PROBLEM DETAILS >> Reproduce every line of the material below exactly. No pictures belong in the copy.

(ENTRIES SHOWN)

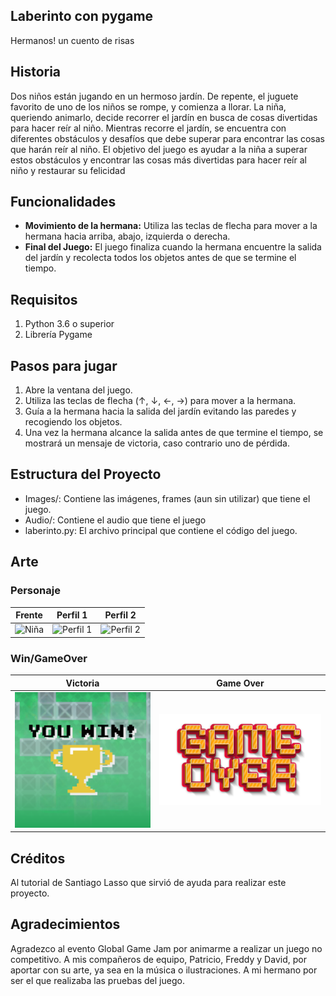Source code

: ## Laberinto con pygame
Hermanos! un cuento de risas
## Historia
Dos niños están jugando en un hermoso jardín. De repente, el juguete favorito de uno de los niños se rompe, y comienza a llorar. La niña, queriendo animarlo, decide recorrer el jardín en busca de cosas divertidas para hacer reír al niño. Mientras recorre el jardín, se encuentra con diferentes obstáculos y desafíos que debe superar para encontrar las cosas que harán reír al niño. El objetivo del juego es ayudar a la niña a superar estos obstáculos y encontrar las cosas más divertidas para hacer reír al niño y restaurar su felicidad
## Funcionalidades
- **Movimiento de la hermana:** Utiliza las teclas de flecha para mover a la hermana hacia arriba, abajo, izquierda o derecha.
- **Final del Juego:** El juego finaliza cuando la hermana encuentre la salida del jardín y recolecta todos los objetos antes de que se termine el tiempo.
## Requisitos
1. Python 3.6 o superior
2. Librería Pygame
## Pasos para jugar
1. Abre la ventana del juego.
2. Utiliza las teclas de flecha (↑, ↓, ←, →) para mover a la hermana.
3. Guía a la hermana hacia la salida del jardín evitando las paredes y recogiendo los objetos.
4. Una vez la hermana alcance la salida antes de que termine el tiempo, se mostrará un mensaje de victoria, caso contrario uno de pérdida.
## Estructura del Proyecto
- Images/: Contiene las imágenes, frames (aun sin utilizar) que tiene el juego.
- Audio/: Contiene el audio que tiene el juego
- laberinto.py: El archivo principal que contiene el código del juego.
## Arte

### Personaje
| Frente | Perfil 1 | Perfil 2 |
| ---------| ----------| ----------|
| ![Niña](Laberinto/Images/niña.png) | ![Perfil 1](Laberinto/Images/niña_rigth.png) | ![Perfil 2](Laberinto/Images/niña_left.png) |

### Win/GameOver

| Victoria | Game Over |
| ---------| ----------|
| ![Victoria](Laberinto/Images/winn.png) | ![Game Over](Laberinto/Images/game_over.png) |


## Créditos
Al tutorial de Santiago Lasso que sirvió de ayuda para realizar este proyecto.
## Agradecimientos
Agradezco al evento Global Game Jam por animarme a realizar un juego no competitivo. A mis compañeros de equipo, Patricio, Freddy y David,  por aportar con su arte, ya sea en la música o ilustraciones. A mi hermano por ser el que realizaba las pruebas del juego. 
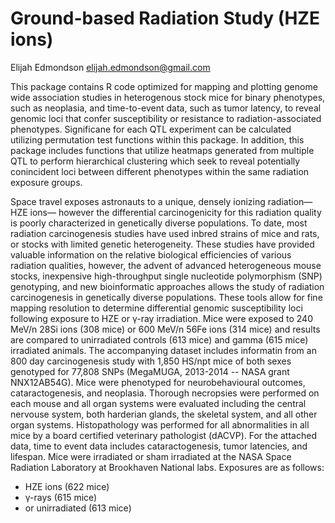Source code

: # Ground-based Radiation Study (HZE ions)
Elijah Edmondson <elijah.edmondson@gmail.com>

This package contains R code optimized for mapping and plotting genome wide association studies in heterogenous stock mice for binary phenotypes, such as neoplasia, and time-to-event data, such as tumor latency, to reveal genomic loci that confer susceptibility or resistance to radiation-associated phenotypes. Significane for each QTL experiment can be calculated utilizing permutation test functions within this package. In addition, this package includes functions that utilize heatmaps generated from multiple QTL to perform hierarchical clustering which seek to reveal potentially conincident loci between different phenotypes within the same radiation exposure groups.

Space travel exposes astronauts to a unique, densely ionizing radiation—HZE ions— however the differential carcinogenicity for this radiation quality is poorly characterized in genetically diverse populations. To date, most radiation carcinogenesis studies have used inbred strains of mice and rats, or stocks with limited genetic heterogeneity. These studies have provided valuable information on the relative biological efficiencies of various radiation qualities, however, the advent of advanced heterogeneous mouse stocks, inexpensive high-throughput single nucleotide polymorphism (SNP) genotyping, and new bioinformatic approaches allows the study of radiation carcinogenesis in genetically diverse populations. These tools allow for fine mapping resolution to determine differential genomic susceptibility loci following exposure to HZE or γ-ray irradiation. Mice were exposed to 240 MeV/n 28Si ions (308 mice) or 600 MeV/n 56Fe ions (314 mice) and results are compared to unirradiated controls (613 mice) and gamma (615 mice) irradiated animals. The accompanying dataset includes informatin from an 800 day carcinogenesis study with 1,850 HS/npt mice of both sexes genotyped for 77,808 SNPs (MegaMUGA, 2013-2014 -- NASA grant NNX12AB54G). Mice were phenotyped for neurobehavioural outcomes, cataractogenesis, and neoplasia. Thorough necropsies were performed on each mouse and all organ systems were evaluated including the central nervouse system, both harderian glands, the skeletal system, and all other organ systems. Histopathology was performed for all abnormalities in all mice by a board certified veterinary pathologist (dACVP).  For the attached data, time to event data includes cataractogenesis, tumor latencies, and lifespan. Mice were irradiated or sham irradiated at the NASA Space Radiation Laboratory at Brookhaven National labs. Exposures are as follows: 

 - HZE ions (622 mice)
 - γ-rays (615 mice)
 - or unirradiated (613 mice)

(End ENTRIES SHOWN)

RESPONSE AREA >>
Source code

: ## Laberinto con pygame
Hermanos! un cuento de risas
## Historia
Dos niños están jugando en un hermoso jardín. De repente, el juguete favorito de uno de los niños se rompe, y comienza a llorar. La niña, queriendo animarlo, decide recorrer el jardín en busca de cosas divertidas para hacer reír al niño. Mientras recorre el jardín, se encuentra con diferentes obstáculos y desafíos que debe superar para encontrar las cosas que harán reír al niño. El objetivo del juego es ayudar a la niña a superar estos obstáculos y encontrar las cosas más divertidas para hacer reír al niño y restaurar su felicidad
## Funcionalidades
- **Movimiento de la hermana:** Utiliza las teclas de flecha para mover a la hermana hacia arriba, abajo, izquierda o derecha.
- **Final del Juego:** El juego finaliza cuando la hermana encuentre la salida del jardín y recolecta todos los objetos antes de que se termine el tiempo.
## Requisitos
1. Python 3.6 o superior
2. Librería Pygame
## Pasos para jugar
1. Abre la ventana del juego.
2. Utiliza las teclas de flecha (↑, ↓, ←, →) para mover a la hermana.
3. Guía a la hermana hacia la salida del jardín evitando las paredes y recogiendo los objetos.
4. Una vez la hermana alcance la salida antes de que termine el tiempo, se mostrará un mensaje de victoria, caso contrario uno de pérdida.
## Estructura del Proyecto
- Images/: Contiene las imágenes, frames (aun sin utilizar) que tiene el juego.
- Audio/: Contiene el audio que tiene el juego
- laberinto.py: El archivo principal que contiene el código del juego.
## Arte

### Personaje
| Frente | Perfil 1 | Perfil 2 |
| ---------| ----------| ----------|
| ![Niña](Laberinto/Images/niña.png) | ![Perfil 1](Laberinto/Images/niña_rigth.png) | ![Perfil 2](Laberinto/Images/niña_left.png) |

### Win/GameOver

| Victoria | Game Over |
| ---------| ----------|
| ![Victoria](Laberinto/Images/winn.png) | ![Game Over](Laberinto/Images/game_over.png) |


## Créditos
Al tutorial de Santiago Lasso que sirvió de ayuda para realizar este proyecto.
## Agradecimientos
Agradezco al evento Global Game Jam por animarme a realizar un juego no competitivo. A mis compañeros de equipo, Patricio, Freddy y David,  por aportar con su arte, ya sea en la música o ilustraciones. A mi hermano por ser el que realizaba las pruebas del juego. 
Source code

: # Ground-based Radiation Study (HZE ions)
Elijah Edmondson <elijah.edmondson@gmail.com>

This package contains R code optimized for mapping and plotting genome wide association studies in heterogenous stock mice for binary phenotypes, such as neoplasia, and time-to-event data, such as tumor latency, to reveal genomic loci that confer susceptibility or resistance to radiation-associated phenotypes. Significane for each QTL experiment can be calculated utilizing permutation test functions within this package. In addition, this package includes functions that utilize heatmaps generated from multiple QTL to perform hierarchical clustering which seek to reveal potentially conincident loci between different phenotypes within the same radiation exposure groups.

Space travel exposes astronauts to a unique, densely ionizing radiation—HZE ions— however the differential carcinogenicity for this radiation quality is poorly characterized in genetically diverse populations. To date, most radiation carcinogenesis studies have used inbred strains of mice and rats, or stocks with limited genetic heterogeneity. These studies have provided valuable information on the relative biological efficiencies of various radiation qualities, however, the advent of advanced heterogeneous mouse stocks, inexpensive high-throughput single nucleotide polymorphism (SNP) genotyping, and new bioinformatic approaches allows the study of radiation carcinogenesis in genetically diverse populations. These tools allow for fine mapping resolution to determine differential genomic susceptibility loci following exposure to HZE or γ-ray irradiation. Mice were exposed to 240 MeV/n 28Si ions (308 mice) or 600 MeV/n 56Fe ions (314 mice) and results are compared to unirradiated controls (613 mice) and gamma (615 mice) irradiated animals. The accompanying dataset includes informatin from an 800 day carcinogenesis study with 1,850 HS/npt mice of both sexes genotyped for 77,808 SNPs (MegaMUGA, 2013-2014 -- NASA grant NNX12AB54G). Mice were phenotyped for neurobehavioural outcomes, cataractogenesis, and neoplasia. Thorough necropsies were performed on each mouse and all organ systems were evaluated including the central nervouse system, both harderian glands, the skeletal system, and all other organ systems. Histopathology was performed for all abnormalities in all mice by a board certified veterinary pathologist (dACVP).  For the attached data, time to event data includes cataractogenesis, tumor latencies, and lifespan. Mice were irradiated or sham irradiated at the NASA Space Radiation Laboratory at Brookhaven National labs. Exposures are as follows: 

 - HZE ions (622 mice)
 - γ-rays (615 mice)
 - or unirradiated (613 mice)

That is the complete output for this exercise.